David Browne
February 28, 2000 AT 05:00 AM EST

MACHINA/the machines of God

Current Status
In Season
Metal, Rock

We gave it a C+

Intent on staving off obsolescence, the Smashing Pumpkins began signing autographs at record stores and playing surprise club dates before MACHINA/the machines of God was even released. This newly aggressive — or desperate — strategy is also evident on the album, which shelves the multi-textured forays into balladry and electronica of 1998’s ”Adore” in favor of a nearly nonstop barrage of buzz-saw guitars.

If the urgency to reestablish the Pumpkins isn’t obvious enough, auteur Billy Corgan makes it groaningly transparent in his lyrics: ”I’m not dead yet” goes the first line in the first song, followed on other tracks by repeated uses of living-dying metaphors and, in the unfortunately titled ”I of the Mourning,” the line ”I blow the dust off my guitars.”

The heavy-handedness is as bald as Corgan’s dome, and often just as unappetizing. Earlier Pumpkins snarl-fests had a ravaged grace, but these are a monochromatic bunch, and the album is more interminable than both brilliant discs of ”Mellon Collie and the Infinite Sadness” combined. Corgan wants us to forget ”Adore,” since it didn’t sell well, yet ”MACHINA”’s highlights are those in which the band (Corgan, James Iha, Jimmy Chamberlin, and Melissa Auf Der Maur) picks up where that unjustly chastised album left off, with back-from-rehab drummer Chamberlin adding a harder backbeat.

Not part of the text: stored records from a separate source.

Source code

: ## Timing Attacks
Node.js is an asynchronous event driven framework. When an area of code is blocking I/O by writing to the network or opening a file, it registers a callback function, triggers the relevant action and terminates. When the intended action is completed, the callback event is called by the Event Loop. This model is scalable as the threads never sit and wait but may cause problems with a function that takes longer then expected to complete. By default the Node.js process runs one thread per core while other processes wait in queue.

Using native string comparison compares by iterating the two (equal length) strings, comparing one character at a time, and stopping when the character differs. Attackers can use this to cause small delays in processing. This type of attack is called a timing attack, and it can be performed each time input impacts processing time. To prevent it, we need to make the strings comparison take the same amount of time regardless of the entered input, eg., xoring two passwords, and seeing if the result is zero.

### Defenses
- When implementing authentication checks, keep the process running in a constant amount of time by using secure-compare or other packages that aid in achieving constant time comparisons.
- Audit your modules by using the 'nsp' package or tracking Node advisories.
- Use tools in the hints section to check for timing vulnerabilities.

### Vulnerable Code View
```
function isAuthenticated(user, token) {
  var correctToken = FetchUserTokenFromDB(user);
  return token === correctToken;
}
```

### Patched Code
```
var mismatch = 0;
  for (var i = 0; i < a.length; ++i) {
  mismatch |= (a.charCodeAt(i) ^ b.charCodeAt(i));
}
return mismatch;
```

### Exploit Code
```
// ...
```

”The Sacred and Profane” and ”Try, Try, Try” find Corgan again balancing beauty and ballast. But the more he tries to convince himself that the band still matters because they can ”rock,” the deeper in Corgan digs himself (”Heavy Metal Machine,” which amounts to Kiss for eggheads, is a prime example). He’s still a rat in a cage; this time, though, it’s of his own design.